The Belarus-born Vaynerchuk, who in his own description has “an immigrant’s chip on my shoulder,” was unwavering when people on Twitter mocked his NFT artwork, and now he’s having the last laugh: VeeFriends netted Vaynerchuk more than $30 million (and now has a market cap of more than $500 million); in October, Christie’s auctioned off five of Vaynerchuk’s original doodles for $1.2 million. He has enjoyed seeing many of the people close to him, who either bought sports cards when he told them to and profited handsomely or more often didn’t buy them to their regret, buy NFTs when he recommended them.
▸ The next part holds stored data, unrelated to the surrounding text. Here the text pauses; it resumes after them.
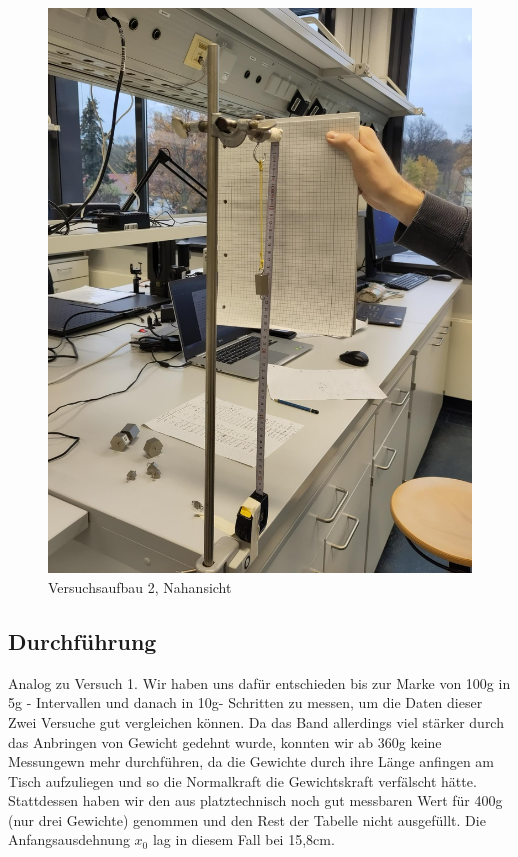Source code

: \documentclass[
  9pt,
]{article}
\begin{document}
\begin{figure}
\centering
\includegraphics[width=\textwidth,height=0.2\textheight]{Bilder/V2B2.jpeg}
\caption{Versuchsaufbau 2, Nahansicht}
\end{figure}

\hypertarget{durchfuxfchrung-1}{%
\subsection{Durchführung}\label{durchfuxfchrung-1}}

Analog zu Versuch 1. Wir haben uns dafür entschieden bis zur Marke von
100g in 5g - Intervallen und danach in 10g- Schritten zu messen, um die
Daten dieser Zwei Versuche gut vergleichen können. Da das Band
allerdings viel stärker durch das Anbringen von Gewicht gedehnt wurde,
konnten wir ab 360g keine Messungewn mehr durchführen, da die Gewichte
durch ihre Länge anfingen am Tisch aufzuliegen und so die Normalkraft
die Gewichtskraft verfälscht hätte. Stattdessen haben wir den aus
platztechnisch noch gut messbaren Wert für 400g (nur drei Gewichte)
genommen und den Rest der Tabelle nicht ausgefüllt. Die
Anfangsausdehnung \(x_0\) lag in diesem Fall bei 15,8cm.
\end{document}
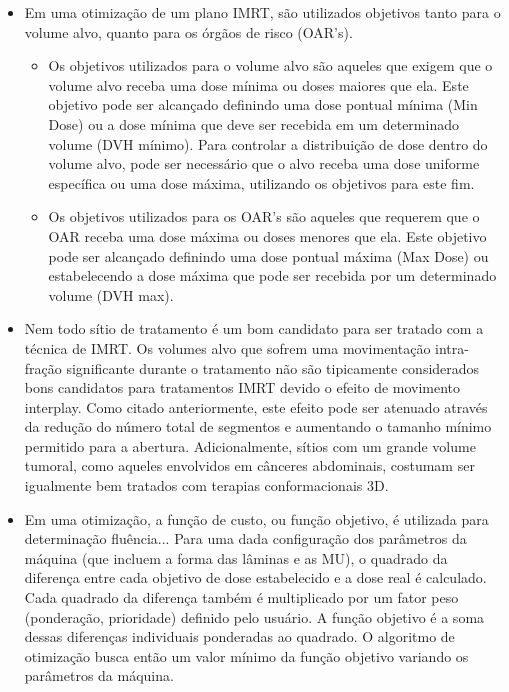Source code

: \documentclass[11pt,a4paper]{article}
\newcounter{exemplo}
\begin{document}
\begin{exemplo}
\begin{itemize}
        \item Em uma otimização de um plano IMRT, são utilizados objetivos tanto para o volume alvo, quanto para os órgãos de risco (OAR's). 
        
            \begin{itemize}[label=\textcolor{CarnationPink}{\textopenbullet}]
                \item  Os objetivos utilizados para o volume alvo são aqueles que exigem que o volume alvo receba uma dose mínima ou doses maiores que ela. Este objetivo pode ser alcançado definindo uma dose pontual mínima (Min Dose) ou a dose mínima que deve ser recebida em um determinado volume (DVH mínimo). Para controlar a distribuição de dose dentro do volume alvo, pode ser necessário que o alvo receba uma dose uniforme específica ou uma dose máxima, utilizando os objetivos para este fim.
                
                \item Os objetivos utilizados para os OAR's são aqueles que requerem que o OAR receba uma dose máxima ou doses menores que ela. Este objetivo pode ser alcançado definindo uma dose pontual máxima (Max Dose) ou estabelecendo a dose máxima que pode ser recebida por um determinado volume (DVH max).
            \end{itemize}

        \item Nem todo sítio de tratamento é um bom candidato para ser tratado com a técnica de IMRT. Os volumes alvo que sofrem uma movimentação intra-fração significante durante o tratamento não são tipicamente considerados bons candidatos para tratamentos IMRT devido o efeito de movimento interplay. Como citado anteriormente, este efeito pode ser atenuado através da redução do número total de segmentos e aumentando o tamanho mínimo permitido para a abertura. Adicionalmente, sítios com um grande volume tumoral, como aqueles envolvidos em cânceres abdominais, costumam ser igualmente bem tratados com terapias conformacionais 3D.
        
        \item Em uma otimização, a função de custo, ou função objetivo, é utilizada para determinação fluência... Para uma dada configuração dos parâmetros da máquina (que incluem a forma das lâminas e as MU), o quadrado da diferença entre cada objetivo de dose estabelecido e a dose real é calculado. Cada quadrado da diferença também é multiplicado por um fator peso (ponderação, prioridade) definido pelo usuário. A função objetivo é a soma dessas diferenças individuais ponderadas ao quadrado. O algoritmo de otimização busca então um valor mínimo da função objetivo variando os parâmetros da máquina. 


\end{itemize}
\end{exemplo}
\end{document}
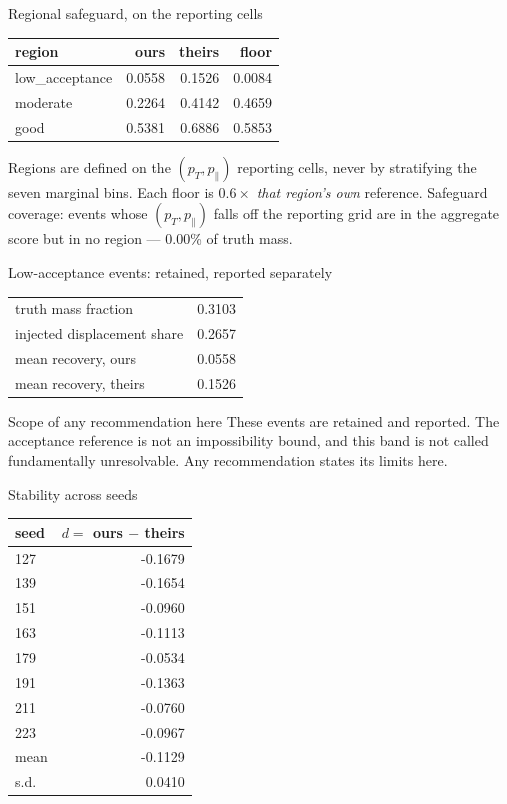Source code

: \documentclass[aspectratio=169,10pt]{beamer}
\begin{document}
\begin{frame}{Regional safeguard, on the reporting cells}
\begin{center}\small
\begin{tabular}{lrrr}
\toprule
region & ours & theirs & floor \\
\midrule
low\_acceptance & 0.0558 & 0.1526 & 0.0084 \\
moderate & 0.2264 & 0.4142 & 0.4659 \\
good & 0.5381 & 0.6886 & 0.5853 \\
\bottomrule
\end{tabular}
\end{center}
Regions are defined on the $(p_T, p_\parallel)$ reporting cells, never by
stratifying the seven marginal bins. Each floor is
$0.6\times$
\emph{that region's own} reference.
\vfill
\footnotesize Safeguard coverage: events whose $(p_T, p_\parallel)$ falls off the
reporting grid are in the aggregate score but in no region ---
0.00\%
of truth mass.
\end{frame}

\begin{frame}{Low-acceptance events: retained, reported separately}
\begin{center}
\begin{tabular}{lr}
\toprule
truth mass fraction & 0.3103 \\
injected displacement share & 0.2657 \\
mean recovery, ours & 0.0558 \\
mean recovery, theirs & 0.1526 \\
\bottomrule
\end{tabular}
\end{center}
\begin{block}{Scope of any recommendation here}
These events are retained and reported. The acceptance reference is not an impossibility bound, and this band is not called fundamentally unresolvable. Any recommendation states its limits here.
\end{block}
\end{frame}

\begin{frame}{Stability across seeds}
\begin{center}\small
\begin{tabular}{lr}
\toprule
seed & $d = $ ours $-$ theirs \\
\midrule
127 & -0.1679 \\
139 & -0.1654 \\
151 & -0.0960 \\
163 & -0.1113 \\
179 & -0.0534 \\
191 & -0.1363 \\
211 & -0.0760 \\
223 & -0.0967 \\
\midrule
mean & -0.1129 \\
s.d. & 0.0410 \\
\bottomrule
\end{tabular}
\end{center}
\end{frame}
\end{document}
He relishes the fact that many of the people who bought VeeFriends are part of his loyal community, people who have seen him doubted and then vindicated over the years. CryptoPunk owners include his trainer, his publicist, and various family members. “My sister wouldn’t know how to find her CryptoPunk right now if you paid her a million dollars. But because of the FOMO of everybody in my circle missing out on the sports-card thing, they kind of blindly went into something that was much more far-fetched.”
The Tribeca event had ended, and we were in an SUV with Vaynerchuk’s entourage. Vaynerchuk is such an energetic communicator, and so basks in the attention of crowds, that it’s hard to imagine a pre-internet-famous Gary Vee, and I wondered aloud what he would be doing if YouTube and Instagram had never come along to amplify his enthusiasms. “I probably would have multiple wine stores, ’cause I love retail,” he said, then had another thought. “You know what, actually, I’d probably own a winery. In the liquor business in America retail is the worst part of the chain. You keep the least part of the economics and take on a lot of risk. I would have wanted to own a brand.”
We were going to Hudson Yards, where Vaynerchuk would host a “fireside chat” (actually a fireless outdoor chat) with Beeple, a.k.a. the artist Mike Winkelmann, who sold a single NFT for a record $69 million at Christie’s in March. Afterward, Vaynerchuk would screen a documentary his company had produced about Beeple, including footage of Winkelmann and his family’s live reactions as the bidding for his piece went stratospheric.
When we got to Hudson Yards, Beeple was inside the riverside restaurant Jibs, posing with admirers for selfies featuring his trademark RAND Corporation–egghead-meets-toddler look (brow-line glasses, stuck-out tongue). Vaynerchuk and his younger brother A.J. sat in Adirondack chairs on a patch of AstroTurf in a secluded outdoor area beside the restaurant.
“This really feels so 2010, doesn’t it A.J.?,” Vaynerchuk said. “When was the last time you felt like this: hanging out, this energy?”
“South by,” A.J. said. “2010, early 2009.”
“’08, ’09, ’10, ’11,” Vaynerchuk said.
“100 percent,” A.J. said.
“It’s everything,” Vaynerchuk said. “That four-, five-year window” — the late aughts, when he was a fixture at the annual South by Southwest conference — “shaped so much for me, and I know I’m in it again, but this time I’m really in it. It’s around the thing I’ve been subtly talking about my whole life — holding IP — for fucking ever. I have so much to gain.”
What are his ambitions for VeeFriends? “Here’s how my brain goes: To build Pokémon, Transformers, Care Bears, Rainbow Brite, Star Wars. And there’s a big delta between Star Wars and Rainbow Brite. I know I’m going to be somewhere in the mix. I know it, I know it, I know it. Cartoons, movies, sneakers, trading cards, toys, iPhone case, metaverse.”